Coming to understand something has a metaphor found in nature. As we realize comprehension of something we say it is dawning on us, in the same way the sun coming up sheds light for us to be able to see. These are two totally unrelated things, human and cosmic, and yet somehow the analogy makes sense. The external world mirrors our internal world quite naturally. It is amazing, when you stop to notice it, how many ways the universe is our mirror.

It's interesting too the way we can get things totally wrong but they still become deeply embedded in our minds and without giving them a thought we never notice they don't make sense. Take for example the idea of the sun coming up. The sun doesn't come up. The sun doesn't do anything except sit there doing what it does. It does not flit about the solar system. It does not circle the earth. What happens is the exact opposite, the solar system circles the sun. Earth spins in circles as it circles the sun, facing each section of the planet toward the sun and then away from it again, giving us the sensation of the sun coming up and going down. We're living inside a moving circle inside a moving circle, providing us with two of the most basic elements of time, a year and a day.
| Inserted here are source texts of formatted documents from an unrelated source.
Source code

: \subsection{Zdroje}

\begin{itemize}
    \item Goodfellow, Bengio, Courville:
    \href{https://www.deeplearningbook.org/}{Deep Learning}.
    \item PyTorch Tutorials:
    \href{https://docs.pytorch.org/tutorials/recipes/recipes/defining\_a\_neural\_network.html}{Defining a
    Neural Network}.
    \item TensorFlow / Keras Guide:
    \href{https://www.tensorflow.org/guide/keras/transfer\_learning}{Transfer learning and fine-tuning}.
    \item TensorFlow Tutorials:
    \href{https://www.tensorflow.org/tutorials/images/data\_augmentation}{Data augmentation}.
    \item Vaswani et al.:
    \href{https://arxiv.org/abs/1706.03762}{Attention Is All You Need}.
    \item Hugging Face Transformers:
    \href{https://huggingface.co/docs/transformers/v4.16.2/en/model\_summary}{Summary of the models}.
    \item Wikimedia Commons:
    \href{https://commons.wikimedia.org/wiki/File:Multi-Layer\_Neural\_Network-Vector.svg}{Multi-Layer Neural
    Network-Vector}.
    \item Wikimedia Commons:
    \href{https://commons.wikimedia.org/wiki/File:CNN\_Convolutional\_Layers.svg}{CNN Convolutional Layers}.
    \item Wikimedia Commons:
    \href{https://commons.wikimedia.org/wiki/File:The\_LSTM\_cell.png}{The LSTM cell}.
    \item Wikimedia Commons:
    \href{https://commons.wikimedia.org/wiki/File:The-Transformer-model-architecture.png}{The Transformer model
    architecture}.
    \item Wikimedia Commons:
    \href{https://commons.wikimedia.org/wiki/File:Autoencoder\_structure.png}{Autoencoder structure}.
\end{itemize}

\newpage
I wouldn't bet that many of us sit around and think much about the fact that these great external forces of the universe directly affect and infuse our lives and how much we depend on them in order to sustain life and health and even a healthy frame of mind. This they do, and in no small way. Day and night is our most basic cycle. In a detached sense, the idea of a planet spinning in a 360 degree circle doesn't mean anything in particular but to us it means a day has gone by. A day. A unit of time that begins in absolute darkness, changes to absolute light, and then back to absolute darkness. This rhythm of life is so essential to us that if it ever stopped we would die. Our crops would fail and the systems of weather and atmosphere would be profoundly changed. It would be very strange and everything about life as we know it would be different.
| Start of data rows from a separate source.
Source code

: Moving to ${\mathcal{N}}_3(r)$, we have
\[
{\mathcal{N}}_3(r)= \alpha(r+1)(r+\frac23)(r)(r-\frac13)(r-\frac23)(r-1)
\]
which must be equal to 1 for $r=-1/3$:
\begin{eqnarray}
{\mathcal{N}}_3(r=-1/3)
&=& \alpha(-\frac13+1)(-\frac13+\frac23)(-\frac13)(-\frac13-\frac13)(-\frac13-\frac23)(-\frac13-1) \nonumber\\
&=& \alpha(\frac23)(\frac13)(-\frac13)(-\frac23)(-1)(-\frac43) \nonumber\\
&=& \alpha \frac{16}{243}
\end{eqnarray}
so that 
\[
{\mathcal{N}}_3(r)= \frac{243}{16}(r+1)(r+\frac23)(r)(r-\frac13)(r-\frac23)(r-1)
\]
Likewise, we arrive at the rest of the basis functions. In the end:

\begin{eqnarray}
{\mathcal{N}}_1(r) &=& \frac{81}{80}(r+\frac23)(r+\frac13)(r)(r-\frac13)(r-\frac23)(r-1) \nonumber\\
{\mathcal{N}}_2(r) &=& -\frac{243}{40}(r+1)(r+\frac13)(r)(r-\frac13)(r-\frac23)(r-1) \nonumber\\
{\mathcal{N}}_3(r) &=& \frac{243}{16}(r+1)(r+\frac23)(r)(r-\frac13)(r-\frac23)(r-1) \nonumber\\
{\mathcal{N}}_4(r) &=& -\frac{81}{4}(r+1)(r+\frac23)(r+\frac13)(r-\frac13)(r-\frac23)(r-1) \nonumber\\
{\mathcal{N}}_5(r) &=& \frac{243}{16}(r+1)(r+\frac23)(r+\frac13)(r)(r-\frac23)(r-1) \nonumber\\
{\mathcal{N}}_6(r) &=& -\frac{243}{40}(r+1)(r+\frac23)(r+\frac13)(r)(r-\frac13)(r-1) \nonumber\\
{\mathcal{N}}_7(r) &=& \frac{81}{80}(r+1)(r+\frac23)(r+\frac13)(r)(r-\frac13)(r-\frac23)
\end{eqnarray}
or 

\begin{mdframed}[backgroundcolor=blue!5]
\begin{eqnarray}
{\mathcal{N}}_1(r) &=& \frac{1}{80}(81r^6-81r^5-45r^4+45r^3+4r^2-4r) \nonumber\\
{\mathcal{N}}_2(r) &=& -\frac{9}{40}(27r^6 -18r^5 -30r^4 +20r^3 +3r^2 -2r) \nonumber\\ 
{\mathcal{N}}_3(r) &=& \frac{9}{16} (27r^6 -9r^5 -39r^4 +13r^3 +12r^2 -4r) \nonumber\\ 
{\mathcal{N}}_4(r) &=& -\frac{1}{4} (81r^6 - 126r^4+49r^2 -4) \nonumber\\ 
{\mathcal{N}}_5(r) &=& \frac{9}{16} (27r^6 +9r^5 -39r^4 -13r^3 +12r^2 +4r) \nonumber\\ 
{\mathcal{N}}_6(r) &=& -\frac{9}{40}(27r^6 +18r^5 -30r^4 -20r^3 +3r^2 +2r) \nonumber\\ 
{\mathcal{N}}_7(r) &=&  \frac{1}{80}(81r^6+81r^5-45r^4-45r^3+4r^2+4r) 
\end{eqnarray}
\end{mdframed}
How many people ever stop long enough to even notice how tied into the universe we are or seem to care much about how its workings directly affect and command our lives? Watching the great out there is about much more than awe and beauty. It's about the fact that because that's out there, we are here. Without it there would be no us.
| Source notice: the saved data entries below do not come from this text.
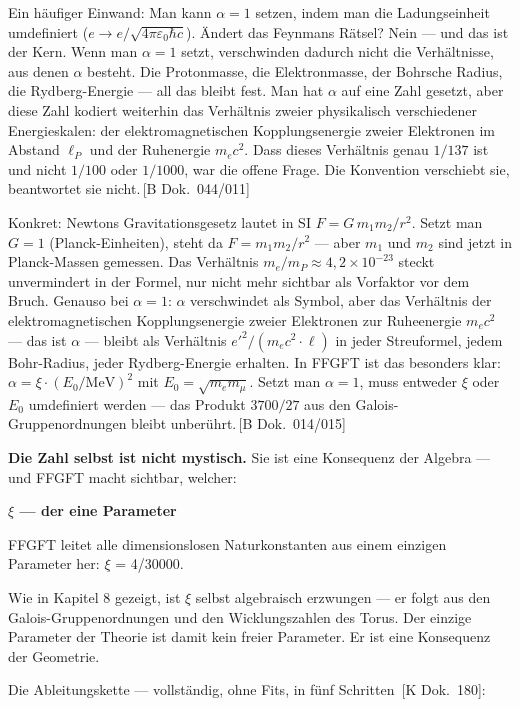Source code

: \documentclass[11pt,oneside]{book}
\newcommand{\status}[1]{\penalty10000\,{\scriptsize\textcolor{gray!60}{[#1]}}}
\begin{document}
Ein häufiger Einwand: Man kann $\alpha = 1$ setzen, indem man die Ladungseinheit
umdefiniert ($e \to e/\sqrt{4\pi\varepsilon_0\hbar c}$). Ändert das Feynmans Rätsel?
Nein — und das ist der Kern. Wenn man $\alpha = 1$ setzt, verschwinden dadurch
nicht die Verhältnisse, aus denen $\alpha$ besteht. Die Protonmasse, die
Elektronmasse, der Bohrsche Radius, die Rydberg-Energie — all das bleibt
fest. Man hat $\alpha$ auf eine Zahl gesetzt, aber diese Zahl kodiert weiterhin
das Verhältnis zweier physikalisch verschiedener Energieskalen: der
elektromagnetischen Kopplungsenergie zweier Elektronen im Abstand $\ell_P$
und der Ruhenergie $m_e c^2$. Dass dieses Verhältnis genau $1/137$ ist und
nicht $1/100$ oder $1/1000$, war die offene Frage. Die Konvention
verschiebt sie, beantwortet sie nicht.\status{B Dok.~044/011}

Konkret: Newtons Gravitationsgesetz lautet in SI
$F = G\,m_1 m_2/r^2$. Setzt man $G=1$ (Planck-Einheiten), steht da
$F = m_1 m_2/r^2$ — aber $m_1$ und $m_2$ sind jetzt in Planck-Massen
gemessen. Das Verhältnis $m_e/m_P \approx 4{,}2\times10^{-23}$ steckt
unvermindert in der Formel, nur nicht mehr sichtbar als Vorfaktor
vor dem Bruch. Genauso bei $\alpha=1$: $\alpha$ verschwindet als Symbol,
aber das Verhältnis der elektromagnetischen Kopplungsenergie zweier
Elektronen zur Ruheenergie $m_e c^2$ — das ist $\alpha$ — bleibt
als Verhältnis $e'^2/(m_e c^2 \cdot \ell)$ in jeder Streuformel,
jedem Bohr-Radius, jeder Rydberg-Energie erhalten.
In FFGFT ist das besonders klar: $\alpha = \xi\cdot(E_0/\mathrm{MeV})^2$
mit $E_0 = \sqrt{m_e m_\mu}$. Setzt man $\alpha=1$, muss entweder $\xi$
oder $E_0$ umdefiniert werden — das Produkt $3700/27$ aus den
Galois-Gruppenordnungen bleibt unberührt.\status{B Dok.~014/015}

\textbf{Die Zahl selbst ist nicht mystisch.} Sie ist eine Konsequenz
der Algebra — und FFGFT macht sichtbar, welcher:


\textbf{$\xi$ — der eine Parameter}


FFGFT leitet alle dimensionslosen Naturkonstanten aus einem einzigen
Parameter her: $\xi$ = 4/30000.


Wie in Kapitel 8 gezeigt, ist $\xi$ selbst algebraisch erzwungen — er folgt
aus den Galois-Gruppenordnungen und den Wicklungszahlen des Torus. Der
einzige Parameter der Theorie ist damit kein freier Parameter. Er ist
eine Konsequenz der Geometrie.


Die Ableitungskette — vollständig, ohne Fits, in fünf Schritten
\status{K Dok.~180}:
\end{document}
There comes a time when we each experience our own internal sunrise for the first time, we suddenly exist when we did not before. Like becoming aware in a dark cave, we cannot see anything, but we are conscious and then suddenly we realize we exist. "I am conscious". I am here. It's a mind blower, such a seemingly small thing. But no sooner do we realize that we are here, that we are conscious, do we have three questions. "Who am I?" "How did I get here?" and "Why am I here?" The essential three primordial questions are with us to this day. They have been pondered, expounded upon and argued over for millennia. Still no one has "the" absolute answers to any of them.

These are the unbearable questions, the ones that plague us and eat at us because if we don't know who we are or how we got here or why we are here, how can we know what to do? The answers feel critical to locate, but they don't seem to be out there to be found.

When we arrive, we all have those questions but the answers are not provided, at least not in any sense as tangible and observable as the sun coming up. Answers are offered, and seem to have been offered for as long as there has been mankind on this planet. But all of the answers are theories, regardless of how deeply they are believed and accepted as answers. In the midst of so many answers to choose from, the questions still exist, lingering on as they always have. This would seem to make it clear that nobody has the answers because everyone is still asking the questions. Such a basic truth, and yet the cause of so much unwillingness and inability to get along.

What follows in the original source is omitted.